IDENTITY THEFT How it happens



Some of the ways impostors can get your personal information and take over your identity.
Steal wallets and purses containing your identification and credit and bank cards.
Steal your mail, including your bank and credit card statements, pre-approved credit offers, new checks, and tax information.
Complete a "change of address form" to divert your mail to another location.
Rummage through your trash, or the trash of businesses, for personal data in a practice known as "Dumpster diving."
Fraudulently obtain your credit report by posing as a landlord, employer or someone else who may have a legitimate need for, and legal right to, the information.
Find personal information in your home.
Use personal information you share on the Internet.
Scam you, often through e-mail, by posing as legitimate companies or government agencies you do business with.
Business record theft: Stealing your information files out of offices where you're a customer, employee, patient or student; bribing an employee who has access to your files; or "hacking" into electronic files.
How identity thieves use your personal information:
Call your credit card issuer and, pretending to be you, ask to change the mailing address on your credit card account. The impostor then runs up charges on your account.
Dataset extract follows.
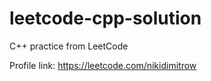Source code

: # leetcode-cpp-solution

C++ practice from LeetCode

Profile link: https://leetcode.com/nikidimitrow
Because your bills are being sent to the new address, it may take some time before you realize there's a problem.
Open a new credit card account, using your name, date of birth and SSN. When they use the credit card and don't pay the bills, the delinquent account is reported on your credit report.
Establish phone or wireless service in your name.
Open a bank account in your name and write bad checks on that account.
File for bankruptcy under your name to avoid paying debts they've incurred under your name, or to avoid eviction.
Use counterfeit checks or debit cards, and drain your bank account.
Buy cars by taking out auto loans in your name.
Give your name to the police during an arrest. If they're released from police custody, but don't show up for their court date, an arrest warrant is issued in your name.